The analyst matters, too. A valuation expert may place heavy emphasis on market adoption of a product or service, whereas a valuation performed by an institutional investor, like a venture capitalist, may be more heavily influenced by other factors such as exit strategy and ROI.

Tom Dickerson, a partner in the Greenwich, Connecticut-based VC firm Tullis Dickerson & Co. Inc., names two factors that drive valuation for his firm: how much money they need to put in to get to an exit and how much time it takes to get there. Dickerson, whose fund invests in the health-care sector, points to shifting exit valuations for biotechnology companies as an example.

"Two years ago, companies were IPOing at valuations of around $250 million. Now they are going out at $125 million," he says. According to Dickerson, this has created downward pressure on valuations in this sector since the VCs need to buy in at a lower valuation to maximize their ROI.

For entrepreneurs, getting valuation correct is critical when raising investment capital, particularly if a business plan calls for multiple rounds of financing. If you over-value your company in a friends and family round, you may turn off future investors completely. And those investors who will look at your deal may require a lower valuation. Earlier-stage investors will find it distasteful if investors in later rounds buy in for less money. In this situation, investors like Dickerson will almost always require existing stockholders to sign off on the deal, which can be a tricky task for management.

To complicate matters, management is obliged to make sure that a valuation is fair and in shareholders' best interests. However, while there is no golden standard for valuing an early-stage business, the good news is that, legally, management has broad latitude when it comes to which method to use. In the event of a dispute with shareholders about valuation, courts generally will not call into question management's decisions regarding valuation as long as the assessment was performed on an informed basis using valuation methods that are acceptable in the company's industry.

While not legally required, engaging the services of an independent valuation expert may be a good idea, particularly for entrepreneurs with no background in finance. The expert's report serves as evidence that management met its standard of care to shareholders.

Ultimately, Lindsay decided against utilizing the services of a valuation expert.

"Given that Confluentia was just at the inception stage, an expert was going to do a full analysis on a lot of theoretical items and unknown factors," Lindsay says. "I felt that an expert was just going to come up with a model that they could update in the future but would add little value to us at this stage."

At the time, Lindsay had just begun actively marketing his services but did not yet have contracts from which to base a revenue forecast. Additionally, Confluentia had the capacity to develop software products that could potentially be licensed to its clients.
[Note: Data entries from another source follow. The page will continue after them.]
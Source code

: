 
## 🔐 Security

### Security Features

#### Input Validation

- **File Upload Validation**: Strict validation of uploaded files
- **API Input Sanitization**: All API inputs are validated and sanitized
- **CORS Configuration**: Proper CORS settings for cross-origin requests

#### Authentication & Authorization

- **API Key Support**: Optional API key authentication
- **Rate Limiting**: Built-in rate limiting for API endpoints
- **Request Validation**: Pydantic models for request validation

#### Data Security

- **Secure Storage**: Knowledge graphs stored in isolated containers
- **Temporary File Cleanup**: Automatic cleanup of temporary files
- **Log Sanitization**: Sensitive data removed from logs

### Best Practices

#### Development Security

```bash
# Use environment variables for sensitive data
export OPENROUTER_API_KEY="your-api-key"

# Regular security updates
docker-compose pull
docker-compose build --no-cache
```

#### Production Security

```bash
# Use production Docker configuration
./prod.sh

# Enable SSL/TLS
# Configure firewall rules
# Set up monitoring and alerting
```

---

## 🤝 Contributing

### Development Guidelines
"That's a huge X-factor that could have had a material impact on Confluentia's value but was hard to allocate a number to," Lindsay says.

Lindsay's in good company.

"In certain cases, early-stage companies have few resources, so the idea of adding another service provider into the mix is not something that many entrepreneurs are interested in doing," Pellegrino says. "Those are dollars that could be going toward product development."

Frustrated by the lack of tools that are available to help early-stage companies attain a realistic valuation, Lindsay relied on his own financial acumen. He reviewed several sources of relevant criteria, including the prices at which industry competitors had been sold as compared to their revenues. He also factored in projected revenues for Confluentia and his likely exit strategy.

After careful consideration, Lindsay came up with a valuation for Confluentia that he feels is a good starting place.

Lindsay plans to re-visit valuation when Confluentia hits certain revenue milestones and is actively pursuing a software concept, which he believes will be within the next 18 months.